Phthalocyanine supported dinuclear LnIII complexes: the solvent-induced change of magnetic properties in dysprosium(iii) analogues

Abstract

Three dinuclear lanthanide complexes, [Ln₂(thd)₄Pc]·2C₆H₆ (Hthd = 2,2,6,6-tetramethylheptanedione, Ln = Sm (1), Tb (2), Dy (3)), have been synthesized based on phthalocyanine (Pc). They can be reversibly transformed into [Ln₂(thd)₄Pc] (Ln = Sm (1′), Tb (2′), Dy (3′)) via desolvation and resolvation of the lattice benzene molecules. This change generates dramatic influences on the structural and magnetic properties of the dysprosium analogue.
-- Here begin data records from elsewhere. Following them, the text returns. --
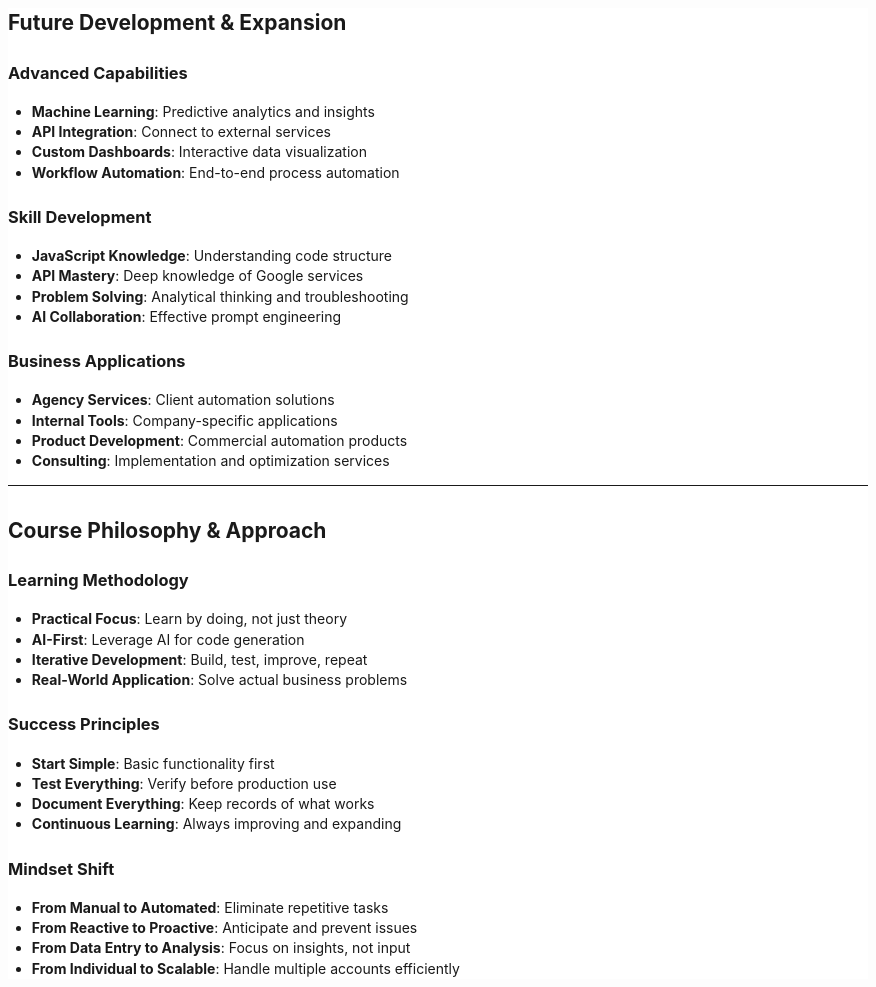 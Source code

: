 
## Future Development & Expansion

### Advanced Capabilities
- **Machine Learning**: Predictive analytics and insights
- **API Integration**: Connect to external services
- **Custom Dashboards**: Interactive data visualization
- **Workflow Automation**: End-to-end process automation

### Skill Development
- **JavaScript Knowledge**: Understanding code structure
- **API Mastery**: Deep knowledge of Google services
- **Problem Solving**: Analytical thinking and troubleshooting
- **AI Collaboration**: Effective prompt engineering

### Business Applications
- **Agency Services**: Client automation solutions
- **Internal Tools**: Company-specific applications
- **Product Development**: Commercial automation products
- **Consulting**: Implementation and optimization services

---

## Course Philosophy & Approach

### Learning Methodology
- **Practical Focus**: Learn by doing, not just theory
- **AI-First**: Leverage AI for code generation
- **Iterative Development**: Build, test, improve, repeat
- **Real-World Application**: Solve actual business problems

### Success Principles
- **Start Simple**: Basic functionality first
- **Test Everything**: Verify before production use
- **Document Everything**: Keep records of what works
- **Continuous Learning**: Always improving and expanding

### Mindset Shift
- **From Manual to Automated**: Eliminate repetitive tasks
- **From Reactive to Proactive**: Anticipate and prevent issues
- **From Data Entry to Analysis**: Focus on insights, not input
- **From Individual to Scalable**: Handle multiple accounts efficiently


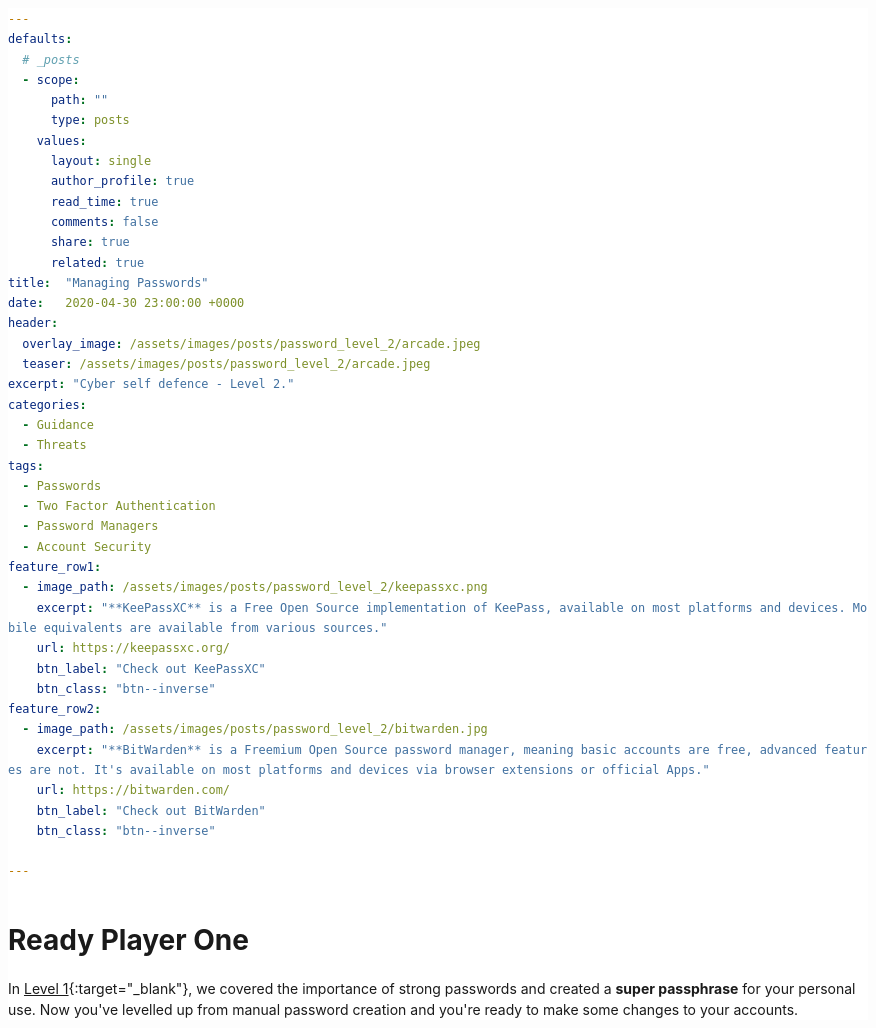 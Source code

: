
 ```yaml
---
defaults:
  # _posts
  - scope:
      path: ""
      type: posts
    values:
      layout: single
      author_profile: true
      read_time: true
      comments: false
      share: true
      related: true
title:  "Managing Passwords"
date:   2020-04-30 23:00:00 +0000
header:
  overlay_image: /assets/images/posts/password_level_2/arcade.jpeg
  teaser: /assets/images/posts/password_level_2/arcade.jpeg
excerpt: "Cyber self defence - Level 2."
categories:
  - Guidance
  - Threats
tags:
  - Passwords
  - Two Factor Authentication
  - Password Managers
  - Account Security
feature_row1:
  - image_path: /assets/images/posts/password_level_2/keepassxc.png
    excerpt: "**KeePassXC** is a Free Open Source implementation of KeePass, available on most platforms and devices. Mobile equivalents are available from various sources."
    url: https://keepassxc.org/
    btn_label: "Check out KeePassXC"
    btn_class: "btn--inverse"
feature_row2:
  - image_path: /assets/images/posts/password_level_2/bitwarden.jpg
    excerpt: "**BitWarden** is a Freemium Open Source password manager, meaning basic accounts are free, advanced features are not. It's available on most platforms and devices via browser extensions or official Apps."
    url: https://bitwarden.com/
    btn_label: "Check out BitWarden"
    btn_class: "btn--inverse"

---
```


# Ready Player One

In [Level 1](/guidance/threats/Password-Fu-Level-1/){:target="_blank"}, we covered the importance of strong passwords and created a **super passphrase** for your personal use. Now you've levelled up from manual password creation and you're ready to make some changes to your accounts.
In complex 3, one crystallographically independent metal center is observed, and it exhibits a single relaxation process of magnetization with an energy barrier of 55.7 K. Upon desolvation, the resulting complex 3′ contains two types of metal centers, and shows the field-induced single-molecule magnetic behavior with two thermally activated magnetic relaxation processes. The anisotropy barriers for 3′ are as high as 63.3 K and 109.6 K, respectively. This work confirms that the solvated molecules can finely tune the magnetic relaxation mechanisms.